The premise of Inkheart is an interesting one for any avid reader, such as myself. This is the story of a girl and her father, who share a special gift– when they read aloud, the characters come out of the books and into the real world. The movie is based on a book (naturally), and though I’ve never read it I have to wonder: did something get lost in translation from the page to the screen?
It’s not that Inkheart is bad, per se, it just feels like something is missing. The story borrows elements from classic children’s literature (right down to characters, such as the Crocodile from Peter Pan and Toto from The Wizard of Oz), bringing them into the real world with often dangerous results. I don’t mind this mining of public domain stories. It’s charming assembling beloved characters together, and fits the premise of the story well. It also makes me think about which characters I’d read to life if I had this power. (Harry Potter, obviously, but Huckleberry Finn, Peter Rabbit, and some of the creatures from Where the Wild Things Are might be fun.)
Where the problem lies is in the execution of the story. The plot seems muddled, being hard to follow at times and never having a true focus. The book appears to be mostly about the girl, Meggie (Eliza Bennett), and I think if the movie had focused more on her it would have been more concise. As it is, about half the film revolves around Meggie’s father, Mo (Brendan Fraser). This is something that could work in book form, where the author has the luxury of time, but a movie this short needs to be more focused.

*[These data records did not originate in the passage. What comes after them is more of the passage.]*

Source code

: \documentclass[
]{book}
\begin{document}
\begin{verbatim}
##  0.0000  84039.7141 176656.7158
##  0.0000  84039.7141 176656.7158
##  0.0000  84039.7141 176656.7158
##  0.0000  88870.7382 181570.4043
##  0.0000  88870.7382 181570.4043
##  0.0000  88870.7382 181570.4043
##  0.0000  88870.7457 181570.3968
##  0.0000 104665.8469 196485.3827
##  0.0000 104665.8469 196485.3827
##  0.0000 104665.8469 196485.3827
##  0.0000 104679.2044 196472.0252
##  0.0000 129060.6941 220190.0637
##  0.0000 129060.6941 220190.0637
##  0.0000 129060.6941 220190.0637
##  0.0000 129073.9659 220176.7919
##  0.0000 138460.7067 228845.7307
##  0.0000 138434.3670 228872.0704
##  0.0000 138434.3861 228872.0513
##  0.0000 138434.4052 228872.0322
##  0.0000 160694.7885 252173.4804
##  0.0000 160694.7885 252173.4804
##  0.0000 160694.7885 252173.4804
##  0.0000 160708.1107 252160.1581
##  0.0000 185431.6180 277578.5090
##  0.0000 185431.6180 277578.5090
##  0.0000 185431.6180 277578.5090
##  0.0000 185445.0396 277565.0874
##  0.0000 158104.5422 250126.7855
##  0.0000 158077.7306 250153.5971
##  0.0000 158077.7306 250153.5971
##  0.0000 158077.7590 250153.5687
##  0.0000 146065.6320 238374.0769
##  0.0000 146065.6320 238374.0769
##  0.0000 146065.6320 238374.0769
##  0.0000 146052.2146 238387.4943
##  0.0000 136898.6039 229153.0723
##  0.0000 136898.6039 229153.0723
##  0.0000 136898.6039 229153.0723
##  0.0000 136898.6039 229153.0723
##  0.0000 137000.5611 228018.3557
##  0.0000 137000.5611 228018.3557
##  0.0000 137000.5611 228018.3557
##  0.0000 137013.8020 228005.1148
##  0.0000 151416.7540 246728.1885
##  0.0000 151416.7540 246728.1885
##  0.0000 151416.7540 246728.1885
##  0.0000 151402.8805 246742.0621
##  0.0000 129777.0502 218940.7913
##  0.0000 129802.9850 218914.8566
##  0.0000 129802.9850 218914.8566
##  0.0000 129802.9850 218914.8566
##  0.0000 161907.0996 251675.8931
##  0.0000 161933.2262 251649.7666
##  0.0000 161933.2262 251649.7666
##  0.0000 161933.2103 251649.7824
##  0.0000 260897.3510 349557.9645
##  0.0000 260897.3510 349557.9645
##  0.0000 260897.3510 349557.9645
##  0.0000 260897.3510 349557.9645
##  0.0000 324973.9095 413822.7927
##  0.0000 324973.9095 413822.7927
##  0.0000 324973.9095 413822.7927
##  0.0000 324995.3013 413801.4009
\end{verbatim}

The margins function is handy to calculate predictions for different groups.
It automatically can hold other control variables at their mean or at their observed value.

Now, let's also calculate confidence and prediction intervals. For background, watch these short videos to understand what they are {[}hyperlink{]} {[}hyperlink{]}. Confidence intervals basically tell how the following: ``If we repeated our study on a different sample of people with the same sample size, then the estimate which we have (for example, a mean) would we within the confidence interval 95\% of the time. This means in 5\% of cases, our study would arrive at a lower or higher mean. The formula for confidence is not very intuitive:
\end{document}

Two excellent aspects of Inkheart lie in its acting and special effects. Apparently the book’s author based Mo on Fraser, which doesn’t surprise me. The character just felt like Fraser even before I knew it was indeed written for him. I was also impressed by Bennett, who holds her own against her older and more practiced costars. Helen Mirren also appears as Meggie’s eccentric great-aunt, a role that she is clearly having a lot of fun with. The special effects produced are also great, with the ultimate villain of the movie being particularly well done. The CGI lends a bit of magic to the story, but not quite enough.